第22話古戦場の主

 気が抜けてカミラは肩を落とした。


 同じく危うくアンデッドの仲間入りをしそうになった盗賊男はフゥと息を吐いて、あきれ声でクーシー達を見ていた。


「あっという間にごっそりとまぁ……」


「……上手ですね。クーシー達」


「お前らもボーっとしてないで急ぐデス!」


「お土産は僕らで確保するデス!」


「大物よろしくデス!」


「「……はい」」


 しかし確かにクーシー達の言うように本番はこれからだった。


 進めば進むほどにだんだんと反応は強くなってくる。


 そして実際に濃い冷気が漂っていると感じたのは、決して気のせいなんかではなかった。

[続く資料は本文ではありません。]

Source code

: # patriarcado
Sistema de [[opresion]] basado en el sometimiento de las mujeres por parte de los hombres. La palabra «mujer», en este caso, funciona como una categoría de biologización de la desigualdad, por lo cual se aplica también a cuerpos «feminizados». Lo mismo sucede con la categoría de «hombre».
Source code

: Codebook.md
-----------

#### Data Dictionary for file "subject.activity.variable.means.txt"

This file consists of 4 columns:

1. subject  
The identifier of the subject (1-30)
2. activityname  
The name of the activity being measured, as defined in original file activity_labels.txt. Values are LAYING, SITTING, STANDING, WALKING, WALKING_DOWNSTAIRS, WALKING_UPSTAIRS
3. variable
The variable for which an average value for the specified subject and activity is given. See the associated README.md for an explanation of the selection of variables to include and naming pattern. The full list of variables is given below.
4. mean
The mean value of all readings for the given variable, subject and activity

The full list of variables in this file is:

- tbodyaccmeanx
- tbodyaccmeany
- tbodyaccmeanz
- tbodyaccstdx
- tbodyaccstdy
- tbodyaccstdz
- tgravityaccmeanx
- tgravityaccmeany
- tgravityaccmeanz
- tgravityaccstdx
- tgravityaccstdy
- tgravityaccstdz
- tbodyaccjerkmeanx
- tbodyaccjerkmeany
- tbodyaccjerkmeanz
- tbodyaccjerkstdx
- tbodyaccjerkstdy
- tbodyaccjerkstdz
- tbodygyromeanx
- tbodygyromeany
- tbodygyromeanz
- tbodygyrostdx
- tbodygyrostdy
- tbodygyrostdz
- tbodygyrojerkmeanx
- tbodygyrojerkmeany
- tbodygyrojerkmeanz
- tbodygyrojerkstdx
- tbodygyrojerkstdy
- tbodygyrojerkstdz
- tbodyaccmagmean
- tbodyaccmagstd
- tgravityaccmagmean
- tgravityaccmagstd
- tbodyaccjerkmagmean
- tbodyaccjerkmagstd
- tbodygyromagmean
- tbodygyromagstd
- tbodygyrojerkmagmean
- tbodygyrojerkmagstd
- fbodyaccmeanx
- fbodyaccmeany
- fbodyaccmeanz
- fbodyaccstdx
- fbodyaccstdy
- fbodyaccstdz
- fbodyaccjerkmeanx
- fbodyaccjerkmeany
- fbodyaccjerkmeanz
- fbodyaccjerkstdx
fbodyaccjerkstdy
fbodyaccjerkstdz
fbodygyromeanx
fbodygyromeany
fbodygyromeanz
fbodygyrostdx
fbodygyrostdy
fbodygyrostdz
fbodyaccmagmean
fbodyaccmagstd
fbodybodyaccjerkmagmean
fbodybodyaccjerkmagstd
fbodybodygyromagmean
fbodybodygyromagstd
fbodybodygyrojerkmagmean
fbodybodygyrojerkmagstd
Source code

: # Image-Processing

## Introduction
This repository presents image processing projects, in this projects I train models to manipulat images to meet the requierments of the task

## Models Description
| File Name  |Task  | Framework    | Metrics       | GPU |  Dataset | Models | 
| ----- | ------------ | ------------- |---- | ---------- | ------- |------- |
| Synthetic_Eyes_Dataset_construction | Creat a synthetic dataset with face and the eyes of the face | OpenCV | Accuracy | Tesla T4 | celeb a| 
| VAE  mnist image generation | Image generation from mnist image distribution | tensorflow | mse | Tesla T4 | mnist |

 白い靄が見えるのは、実際に大気が冷却されているからだ。


 そして何より身体ではなく魂で感じ取れる寒さの元は、死の化身のように戦場の中心に陣取っていた。


『……ああ。お客かね? 珍しい……』


 真っ黒なスケルトンに不意に話しかけられた瞬間、全身が凍り付いたとカミラは錯覚した。


「きゃー! しゃべってんぞ! しゃべってんぞあのスケルトン!」


「うるさい! ……アレに本当に勝てるの?」


 死霊を操る術が自分の魔法に近いからこそよくわかる。


 あれは常軌を逸している。いったいどれほど怨念と魔力を積み重ねればああなるのか?


 カミラには理解できず、全身が委縮していた。


『じゃあ……君達もこちらに来なさい』


 一言そんなセリフが頭の中に響くと、黒いスケルトンが手を伸ばし―――闇の波動が迸る。


 それを見たクーシー達は一様に全身の毛を逆立てて、尻尾を丸めていた。


「ヒィ! おっかないデス!」


「エルフのスケルトンとかエグいデス!」


「のっぴきならない事態デス!」


 クーシー達の発したエルフという単語に、カミラは表情を強張らせた。


 エルフとは妖精族の中でも特に魔法に長けた種族だ。


 その魔法の技と、潤沢な魔力は人間では足元にも及ばないと言われている。


 更にそんな奴がただの人間でも手に負えないアンデッドなんて化け物に変化したらどうなるのか?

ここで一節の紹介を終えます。